LISTED RECORDS below:

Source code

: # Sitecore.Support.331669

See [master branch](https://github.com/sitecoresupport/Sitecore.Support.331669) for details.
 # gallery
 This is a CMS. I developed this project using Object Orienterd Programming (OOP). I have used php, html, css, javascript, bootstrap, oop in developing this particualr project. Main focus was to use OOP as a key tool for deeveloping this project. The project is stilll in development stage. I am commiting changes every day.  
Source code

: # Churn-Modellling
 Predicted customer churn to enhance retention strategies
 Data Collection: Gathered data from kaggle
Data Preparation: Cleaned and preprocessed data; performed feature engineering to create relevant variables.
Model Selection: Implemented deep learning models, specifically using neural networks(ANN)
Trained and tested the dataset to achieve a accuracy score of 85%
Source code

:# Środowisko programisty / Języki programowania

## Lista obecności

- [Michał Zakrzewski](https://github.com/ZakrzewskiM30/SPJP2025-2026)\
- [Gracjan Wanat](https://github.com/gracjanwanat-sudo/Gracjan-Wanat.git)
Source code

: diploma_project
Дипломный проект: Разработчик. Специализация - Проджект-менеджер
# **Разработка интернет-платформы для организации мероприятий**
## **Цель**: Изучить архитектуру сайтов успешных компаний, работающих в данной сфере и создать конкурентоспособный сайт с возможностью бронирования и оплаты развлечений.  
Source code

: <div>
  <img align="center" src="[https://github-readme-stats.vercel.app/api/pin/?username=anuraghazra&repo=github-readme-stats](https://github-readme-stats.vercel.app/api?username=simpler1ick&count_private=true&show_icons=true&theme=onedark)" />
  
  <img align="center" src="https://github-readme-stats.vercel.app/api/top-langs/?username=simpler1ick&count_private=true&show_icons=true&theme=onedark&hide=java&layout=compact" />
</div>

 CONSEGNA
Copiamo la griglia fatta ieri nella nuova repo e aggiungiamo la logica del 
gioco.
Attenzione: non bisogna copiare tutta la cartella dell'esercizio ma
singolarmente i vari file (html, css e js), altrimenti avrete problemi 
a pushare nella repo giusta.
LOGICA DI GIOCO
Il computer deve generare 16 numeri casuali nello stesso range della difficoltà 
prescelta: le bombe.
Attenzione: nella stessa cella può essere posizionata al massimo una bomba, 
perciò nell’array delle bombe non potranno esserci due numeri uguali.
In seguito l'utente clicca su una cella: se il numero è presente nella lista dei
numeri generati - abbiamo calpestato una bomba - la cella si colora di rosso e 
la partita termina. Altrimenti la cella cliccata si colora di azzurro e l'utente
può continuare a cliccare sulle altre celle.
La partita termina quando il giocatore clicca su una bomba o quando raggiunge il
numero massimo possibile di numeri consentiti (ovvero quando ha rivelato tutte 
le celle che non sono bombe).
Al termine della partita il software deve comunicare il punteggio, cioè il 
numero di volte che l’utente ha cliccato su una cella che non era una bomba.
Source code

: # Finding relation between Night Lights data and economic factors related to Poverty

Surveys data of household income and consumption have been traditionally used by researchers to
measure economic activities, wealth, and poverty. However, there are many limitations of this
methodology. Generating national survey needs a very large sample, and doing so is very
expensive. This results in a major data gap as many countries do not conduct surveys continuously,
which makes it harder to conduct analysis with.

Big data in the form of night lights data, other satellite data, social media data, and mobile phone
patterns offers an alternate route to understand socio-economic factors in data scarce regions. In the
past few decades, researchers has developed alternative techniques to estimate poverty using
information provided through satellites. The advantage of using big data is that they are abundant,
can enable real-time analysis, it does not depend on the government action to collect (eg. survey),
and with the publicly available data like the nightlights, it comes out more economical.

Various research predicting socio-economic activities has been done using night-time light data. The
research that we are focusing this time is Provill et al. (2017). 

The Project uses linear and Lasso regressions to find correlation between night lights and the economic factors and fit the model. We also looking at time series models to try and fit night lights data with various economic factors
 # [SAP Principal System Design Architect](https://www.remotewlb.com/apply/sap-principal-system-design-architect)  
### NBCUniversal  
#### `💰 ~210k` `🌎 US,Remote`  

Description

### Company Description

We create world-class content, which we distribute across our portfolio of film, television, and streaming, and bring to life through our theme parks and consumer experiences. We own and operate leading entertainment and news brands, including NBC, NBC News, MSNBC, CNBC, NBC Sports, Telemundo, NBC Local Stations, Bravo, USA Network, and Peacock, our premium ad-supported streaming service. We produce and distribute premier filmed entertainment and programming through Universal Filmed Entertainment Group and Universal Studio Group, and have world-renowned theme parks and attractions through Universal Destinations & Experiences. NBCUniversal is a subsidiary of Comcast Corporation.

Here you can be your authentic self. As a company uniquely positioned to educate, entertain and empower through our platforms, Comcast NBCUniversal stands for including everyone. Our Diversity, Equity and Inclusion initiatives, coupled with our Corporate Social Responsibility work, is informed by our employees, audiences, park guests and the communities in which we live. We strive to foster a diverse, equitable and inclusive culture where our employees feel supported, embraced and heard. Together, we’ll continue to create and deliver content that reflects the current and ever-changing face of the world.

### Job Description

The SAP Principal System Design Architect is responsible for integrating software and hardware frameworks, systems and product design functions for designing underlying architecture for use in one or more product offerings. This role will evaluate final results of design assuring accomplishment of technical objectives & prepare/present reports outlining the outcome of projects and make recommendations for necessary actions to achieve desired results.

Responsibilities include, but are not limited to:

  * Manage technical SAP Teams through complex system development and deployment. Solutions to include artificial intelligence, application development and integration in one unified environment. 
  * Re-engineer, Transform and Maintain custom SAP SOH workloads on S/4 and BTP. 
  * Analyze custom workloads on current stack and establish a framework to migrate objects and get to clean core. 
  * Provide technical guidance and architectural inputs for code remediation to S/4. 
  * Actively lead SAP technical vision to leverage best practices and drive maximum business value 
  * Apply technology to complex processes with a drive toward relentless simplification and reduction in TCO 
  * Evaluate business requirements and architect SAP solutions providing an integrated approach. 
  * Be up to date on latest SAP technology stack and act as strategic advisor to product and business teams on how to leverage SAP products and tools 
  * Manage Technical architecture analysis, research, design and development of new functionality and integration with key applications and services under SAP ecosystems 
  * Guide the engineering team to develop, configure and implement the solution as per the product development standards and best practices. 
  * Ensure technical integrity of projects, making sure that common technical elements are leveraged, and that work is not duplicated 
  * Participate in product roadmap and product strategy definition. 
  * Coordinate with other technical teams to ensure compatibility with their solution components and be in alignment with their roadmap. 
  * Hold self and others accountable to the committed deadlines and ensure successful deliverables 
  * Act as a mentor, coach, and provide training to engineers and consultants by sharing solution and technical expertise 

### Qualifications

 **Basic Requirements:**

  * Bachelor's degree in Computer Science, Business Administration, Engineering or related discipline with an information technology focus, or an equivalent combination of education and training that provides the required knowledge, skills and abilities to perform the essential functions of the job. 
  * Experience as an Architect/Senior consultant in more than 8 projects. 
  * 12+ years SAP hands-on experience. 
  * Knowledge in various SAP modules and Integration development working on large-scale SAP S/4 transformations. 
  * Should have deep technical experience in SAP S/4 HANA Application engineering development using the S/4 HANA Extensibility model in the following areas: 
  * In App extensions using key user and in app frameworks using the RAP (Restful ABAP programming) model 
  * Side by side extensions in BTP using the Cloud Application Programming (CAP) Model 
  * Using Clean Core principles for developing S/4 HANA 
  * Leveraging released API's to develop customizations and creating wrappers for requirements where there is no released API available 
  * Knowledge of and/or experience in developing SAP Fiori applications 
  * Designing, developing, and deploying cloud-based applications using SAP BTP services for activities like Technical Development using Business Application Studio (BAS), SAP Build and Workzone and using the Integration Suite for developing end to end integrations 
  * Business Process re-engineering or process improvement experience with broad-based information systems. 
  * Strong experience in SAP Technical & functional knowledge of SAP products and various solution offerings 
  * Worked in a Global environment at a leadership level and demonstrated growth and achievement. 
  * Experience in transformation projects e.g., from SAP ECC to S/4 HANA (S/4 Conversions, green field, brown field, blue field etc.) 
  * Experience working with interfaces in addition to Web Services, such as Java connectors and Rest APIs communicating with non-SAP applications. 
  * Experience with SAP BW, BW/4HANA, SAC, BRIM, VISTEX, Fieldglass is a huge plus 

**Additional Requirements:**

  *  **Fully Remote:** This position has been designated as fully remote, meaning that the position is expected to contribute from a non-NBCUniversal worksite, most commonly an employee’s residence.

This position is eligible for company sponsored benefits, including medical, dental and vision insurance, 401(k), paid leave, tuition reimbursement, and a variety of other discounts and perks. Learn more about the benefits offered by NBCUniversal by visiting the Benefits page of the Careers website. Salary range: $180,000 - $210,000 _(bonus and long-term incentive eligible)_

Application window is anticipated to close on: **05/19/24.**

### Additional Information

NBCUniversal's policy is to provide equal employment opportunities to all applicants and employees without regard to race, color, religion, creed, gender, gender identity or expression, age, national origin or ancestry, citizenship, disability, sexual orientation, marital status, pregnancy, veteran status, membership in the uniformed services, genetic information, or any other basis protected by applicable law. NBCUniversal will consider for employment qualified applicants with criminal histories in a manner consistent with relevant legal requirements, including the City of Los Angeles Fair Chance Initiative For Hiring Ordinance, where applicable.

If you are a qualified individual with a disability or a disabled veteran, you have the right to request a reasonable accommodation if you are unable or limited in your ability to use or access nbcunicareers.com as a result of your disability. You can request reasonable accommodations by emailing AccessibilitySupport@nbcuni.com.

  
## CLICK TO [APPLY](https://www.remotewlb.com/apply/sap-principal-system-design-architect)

End of LISTED RECORDS.

== GOAL OF THE EXERCISE ==
Please give an exact copy of the entries above, from the line with "ensure successful deliverables" down to the line with "SAP Fiori applications", inclusive, and nothing else.

== WRITTEN SOLUTION ==
  * Hold self and others accountable to the committed deadlines and ensure successful deliverables 
  * Act as a mentor, coach, and provide training to engineers and consultants by sharing solution and technical expertise 

### Qualifications

 **Basic Requirements:**

  * Bachelor's degree in Computer Science, Business Administration, Engineering or related discipline with an information technology focus, or an equivalent combination of education and training that provides the required knowledge, skills and abilities to perform the essential functions of the job. 
  * Experience as an Architect/Senior consultant in more than 8 projects. 
  * 12+ years SAP hands-on experience. 
  * Knowledge in various SAP modules and Integration development working on large-scale SAP S/4 transformations. 
  * Should have deep technical experience in SAP S/4 HANA Application engineering development using the S/4 HANA Extensibility model in the following areas: 
  * In App extensions using key user and in app frameworks using the RAP (Restful ABAP programming) model 
  * Side by side extensions in BTP using the Cloud Application Programming (CAP) Model 
  * Using Clean Core principles for developing S/4 HANA 
  * Leveraging released API's to develop customizations and creating wrappers for requirements where there is no released API available 
  * Knowledge of and/or experience in developing SAP Fiori applications 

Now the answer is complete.